Anton Kuswoyo mendiversifikasi pangan dengan membudidayakan tanaman sorgum. (Foto: Istimewa)
KabarBanyuwangi.co.id, Jakarta - Lembaga Dakwah Islam Indonesia (LDII) menyebutkan masalah ketahanan pangan harus menjadi perhatian semua pihak, karena lahan persawahan untuk padi terus menyusut. Sementara gandum menjadi komoditas yang langka juga mahal akibat perang.
Ketua Umum DPP LDII, KH Chriswanto Santoso mengatakan, ketergantungan Indonesia terhadap impor komoditas pangan harus segera dicari solusinya.
"Meskipun padi dan jagung ditanam secara lokal, namun
belum mencapai swasembada. Apalagi gandum yang belum ditanam di
Indonesia," kata KH Chriswanto Santoso, dalam keterangan tertulisnya yang
diterima KabarBanyuwangi.co.id, Kamis (28/7/2022).
Menurut Chriswanto, DPP LDII menempatkan ketahanan pangan
sebagai salah satu program strategis yang biasa disebut delapan bidang
pengabdian LDII untuk bangsa. Pihaknya telah mendorong warga LDII berinovasi
dalam bidang pertanian, baik dengan digitalisasi pertanian maupun diversifikasi
pangan.
Warga LDII, kini giat membudidayakan tanaman sorgum, yang
menjadi lima makanan pokok dunia selain padi, jagung, gandum, dan barley.
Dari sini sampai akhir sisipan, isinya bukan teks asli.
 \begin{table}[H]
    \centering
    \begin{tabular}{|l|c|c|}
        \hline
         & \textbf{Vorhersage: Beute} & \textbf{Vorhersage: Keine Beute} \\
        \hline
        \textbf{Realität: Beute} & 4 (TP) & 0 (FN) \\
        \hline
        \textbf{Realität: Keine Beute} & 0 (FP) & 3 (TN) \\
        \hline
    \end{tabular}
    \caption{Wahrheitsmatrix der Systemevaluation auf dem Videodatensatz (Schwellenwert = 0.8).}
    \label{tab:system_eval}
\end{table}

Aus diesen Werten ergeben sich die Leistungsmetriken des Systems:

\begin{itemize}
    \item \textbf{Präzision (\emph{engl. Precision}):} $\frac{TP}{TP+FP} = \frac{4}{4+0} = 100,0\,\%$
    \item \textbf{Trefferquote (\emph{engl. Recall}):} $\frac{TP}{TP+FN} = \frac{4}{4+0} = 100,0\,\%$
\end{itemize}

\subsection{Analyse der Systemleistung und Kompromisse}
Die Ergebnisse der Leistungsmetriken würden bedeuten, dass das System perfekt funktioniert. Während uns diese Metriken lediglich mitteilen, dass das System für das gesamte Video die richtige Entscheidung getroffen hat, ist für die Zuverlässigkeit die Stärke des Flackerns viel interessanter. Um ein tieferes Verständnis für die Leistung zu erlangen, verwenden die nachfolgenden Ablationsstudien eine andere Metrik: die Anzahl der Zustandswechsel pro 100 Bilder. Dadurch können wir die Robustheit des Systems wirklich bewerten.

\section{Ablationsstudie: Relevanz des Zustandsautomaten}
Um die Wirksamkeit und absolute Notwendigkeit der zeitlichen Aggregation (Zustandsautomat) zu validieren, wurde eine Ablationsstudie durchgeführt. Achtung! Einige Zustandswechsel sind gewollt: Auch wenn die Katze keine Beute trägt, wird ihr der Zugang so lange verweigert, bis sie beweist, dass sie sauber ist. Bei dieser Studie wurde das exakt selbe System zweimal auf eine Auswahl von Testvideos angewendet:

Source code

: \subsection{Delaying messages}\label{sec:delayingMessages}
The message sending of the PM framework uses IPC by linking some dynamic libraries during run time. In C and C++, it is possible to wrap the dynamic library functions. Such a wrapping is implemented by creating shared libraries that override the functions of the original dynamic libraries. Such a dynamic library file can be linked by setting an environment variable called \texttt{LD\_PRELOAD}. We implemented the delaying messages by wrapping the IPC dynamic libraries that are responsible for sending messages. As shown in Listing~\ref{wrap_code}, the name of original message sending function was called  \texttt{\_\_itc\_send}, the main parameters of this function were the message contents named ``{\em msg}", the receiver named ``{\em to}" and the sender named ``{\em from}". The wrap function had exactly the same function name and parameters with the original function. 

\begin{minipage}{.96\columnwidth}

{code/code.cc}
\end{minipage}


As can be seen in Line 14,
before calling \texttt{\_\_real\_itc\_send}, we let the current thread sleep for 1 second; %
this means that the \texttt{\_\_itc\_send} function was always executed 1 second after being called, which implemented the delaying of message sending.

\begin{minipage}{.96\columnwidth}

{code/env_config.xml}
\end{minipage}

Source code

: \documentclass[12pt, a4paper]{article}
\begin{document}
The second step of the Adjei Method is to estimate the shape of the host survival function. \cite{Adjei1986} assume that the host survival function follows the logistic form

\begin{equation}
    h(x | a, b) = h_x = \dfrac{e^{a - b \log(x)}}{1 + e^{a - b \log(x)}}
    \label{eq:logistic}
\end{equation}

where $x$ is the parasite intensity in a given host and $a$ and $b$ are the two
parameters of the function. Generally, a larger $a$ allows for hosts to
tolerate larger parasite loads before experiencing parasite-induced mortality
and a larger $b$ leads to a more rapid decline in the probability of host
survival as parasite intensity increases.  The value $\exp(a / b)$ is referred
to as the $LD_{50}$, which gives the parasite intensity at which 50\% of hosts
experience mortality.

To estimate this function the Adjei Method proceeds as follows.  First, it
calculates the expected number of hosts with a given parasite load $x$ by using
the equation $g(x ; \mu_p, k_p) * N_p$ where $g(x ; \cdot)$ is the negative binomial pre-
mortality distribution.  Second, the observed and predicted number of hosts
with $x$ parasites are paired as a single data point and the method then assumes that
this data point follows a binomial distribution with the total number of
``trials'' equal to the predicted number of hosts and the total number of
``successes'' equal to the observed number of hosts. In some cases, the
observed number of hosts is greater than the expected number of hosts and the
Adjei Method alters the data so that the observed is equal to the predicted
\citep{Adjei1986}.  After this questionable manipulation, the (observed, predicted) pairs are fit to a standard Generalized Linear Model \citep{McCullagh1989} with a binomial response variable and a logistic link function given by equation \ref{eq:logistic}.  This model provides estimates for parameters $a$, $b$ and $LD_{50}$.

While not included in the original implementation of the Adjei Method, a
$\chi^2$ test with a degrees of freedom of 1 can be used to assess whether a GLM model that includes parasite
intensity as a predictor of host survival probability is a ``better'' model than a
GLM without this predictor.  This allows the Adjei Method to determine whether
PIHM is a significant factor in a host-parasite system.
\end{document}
Tanaman tersebut dikembangkan oleh Ketua DPD LDII Kabupaten Tanah Laut (Tala),
Kalimantan Selatan (Kalsel), Anton Kuswoyo.
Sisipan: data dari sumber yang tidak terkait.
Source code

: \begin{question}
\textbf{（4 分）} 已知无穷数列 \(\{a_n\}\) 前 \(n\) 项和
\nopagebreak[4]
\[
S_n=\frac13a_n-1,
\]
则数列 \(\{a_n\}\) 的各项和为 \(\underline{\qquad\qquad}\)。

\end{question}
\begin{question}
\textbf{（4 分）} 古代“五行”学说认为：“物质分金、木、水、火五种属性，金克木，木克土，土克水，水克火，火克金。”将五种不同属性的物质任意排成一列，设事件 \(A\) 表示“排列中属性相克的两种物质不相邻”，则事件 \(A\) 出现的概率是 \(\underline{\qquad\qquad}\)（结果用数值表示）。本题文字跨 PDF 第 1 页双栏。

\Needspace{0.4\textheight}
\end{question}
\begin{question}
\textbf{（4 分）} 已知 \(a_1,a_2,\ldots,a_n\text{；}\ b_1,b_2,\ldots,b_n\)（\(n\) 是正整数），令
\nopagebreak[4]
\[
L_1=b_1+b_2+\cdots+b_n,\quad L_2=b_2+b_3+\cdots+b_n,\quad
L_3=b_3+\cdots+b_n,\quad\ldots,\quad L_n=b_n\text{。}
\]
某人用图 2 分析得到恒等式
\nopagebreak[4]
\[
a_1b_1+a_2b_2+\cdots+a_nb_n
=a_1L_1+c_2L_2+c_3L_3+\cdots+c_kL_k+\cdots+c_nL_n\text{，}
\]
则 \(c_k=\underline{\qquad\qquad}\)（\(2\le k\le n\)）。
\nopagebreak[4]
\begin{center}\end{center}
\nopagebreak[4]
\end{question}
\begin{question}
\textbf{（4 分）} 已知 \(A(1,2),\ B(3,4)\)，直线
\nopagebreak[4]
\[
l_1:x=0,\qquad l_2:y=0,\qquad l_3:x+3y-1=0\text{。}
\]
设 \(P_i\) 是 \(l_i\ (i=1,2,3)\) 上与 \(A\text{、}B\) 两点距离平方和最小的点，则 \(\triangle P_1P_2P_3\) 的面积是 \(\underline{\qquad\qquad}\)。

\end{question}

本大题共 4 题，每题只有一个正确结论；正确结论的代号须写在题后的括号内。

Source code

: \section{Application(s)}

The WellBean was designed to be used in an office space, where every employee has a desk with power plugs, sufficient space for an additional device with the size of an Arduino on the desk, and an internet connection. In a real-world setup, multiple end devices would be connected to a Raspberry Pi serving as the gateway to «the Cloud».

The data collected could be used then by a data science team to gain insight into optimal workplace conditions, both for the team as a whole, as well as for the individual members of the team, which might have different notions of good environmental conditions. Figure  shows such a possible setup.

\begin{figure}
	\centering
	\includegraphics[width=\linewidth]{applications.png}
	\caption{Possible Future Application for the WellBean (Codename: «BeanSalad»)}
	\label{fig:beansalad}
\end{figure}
Menurutnya, diversifikasi atau penganekaragaman adalah
suatu cara untuk mengadakan lebih dari satu jenis barang/komoditi yang
dikonsumsi. Hal tersebut sebagai upaya, agar masyarakat tidak tergantung pada
satu jenis makanan pokok, yakni padi.
“Latar belakang melakukan diversifikasi pangan adalah
mengingat pentingnya ketersediaan pangan bagi setiap orang. Tanpa pangan yang
cukup, semua orang tentu akan sulit untuk mempertahankan hidup dan kehidupan,”
ujar Anton Kiswoyo.
Hingga saat ini, mayoritas penduduk Indonesia mengkonsumsi
padi (nasi). Bahkan persentasenya mencapai 97 persen dari seluruh penduduk
Indonesia. Sedangkan jumlah sawah tiap tahun justru mengalami penurunan
drastis.
Kementerian Pertanian (Kementan) menyebutkan luas lahan
baku sawah, baik yang beririgasi teknis maupun non irigasi mengalami penurunan
rata-rata seluas 650 ribu hektare per tahun.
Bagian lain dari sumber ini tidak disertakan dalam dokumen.